BEGIN The input
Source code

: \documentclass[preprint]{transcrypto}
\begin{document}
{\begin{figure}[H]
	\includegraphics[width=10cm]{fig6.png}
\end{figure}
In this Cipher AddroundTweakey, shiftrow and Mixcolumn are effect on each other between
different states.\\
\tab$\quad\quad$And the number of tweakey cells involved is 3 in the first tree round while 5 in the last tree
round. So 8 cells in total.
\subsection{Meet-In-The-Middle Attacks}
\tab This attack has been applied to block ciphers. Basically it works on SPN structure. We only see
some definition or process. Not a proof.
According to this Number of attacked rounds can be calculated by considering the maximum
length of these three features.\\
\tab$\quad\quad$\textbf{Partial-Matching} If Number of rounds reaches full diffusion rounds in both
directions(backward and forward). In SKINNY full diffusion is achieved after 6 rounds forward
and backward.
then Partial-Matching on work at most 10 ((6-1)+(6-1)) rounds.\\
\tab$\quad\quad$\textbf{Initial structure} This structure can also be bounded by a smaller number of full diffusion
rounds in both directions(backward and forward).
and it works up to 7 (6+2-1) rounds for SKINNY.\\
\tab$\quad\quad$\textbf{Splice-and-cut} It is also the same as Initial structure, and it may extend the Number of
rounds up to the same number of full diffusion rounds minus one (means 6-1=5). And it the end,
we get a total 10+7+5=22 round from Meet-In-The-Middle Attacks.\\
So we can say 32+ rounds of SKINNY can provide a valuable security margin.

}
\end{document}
END The input
What to work on: Go through the listing above and reproduce all of it exactly.

Result of the task:
Source code

: \documentclass[preprint]{transcrypto}
\begin{document}
{\begin{figure}[H]
	\includegraphics[width=10cm]{fig6.png}
\end{figure}
In this Cipher AddroundTweakey, shiftrow and Mixcolumn are effect on each other between
different states.\\
\tab$\quad\quad$And the number of tweakey cells involved is 3 in the first tree round while 5 in the last tree
round. So 8 cells in total.
\subsection{Meet-In-The-Middle Attacks}
\tab This attack has been applied to block ciphers. Basically it works on SPN structure. We only see
some definition or process. Not a proof.
According to this Number of attacked rounds can be calculated by considering the maximum
length of these three features.\\
\tab$\quad\quad$\textbf{Partial-Matching} If Number of rounds reaches full diffusion rounds in both
directions(backward and forward). In SKINNY full diffusion is achieved after 6 rounds forward
and backward.
then Partial-Matching on work at most 10 ((6-1)+(6-1)) rounds.\\
\tab$\quad\quad$\textbf{Initial structure} This structure can also be bounded by a smaller number of full diffusion
rounds in both directions(backward and forward).
and it works up to 7 (6+2-1) rounds for SKINNY.\\
\tab$\quad\quad$\textbf{Splice-and-cut} It is also the same as Initial structure, and it may extend the Number of
rounds up to the same number of full diffusion rounds minus one (means 6-1=5). And it the end,
we get a total 10+7+5=22 round from Meet-In-The-Middle Attacks.\\
So we can say 32+ rounds of SKINNY can provide a valuable security margin.

}
\end{document}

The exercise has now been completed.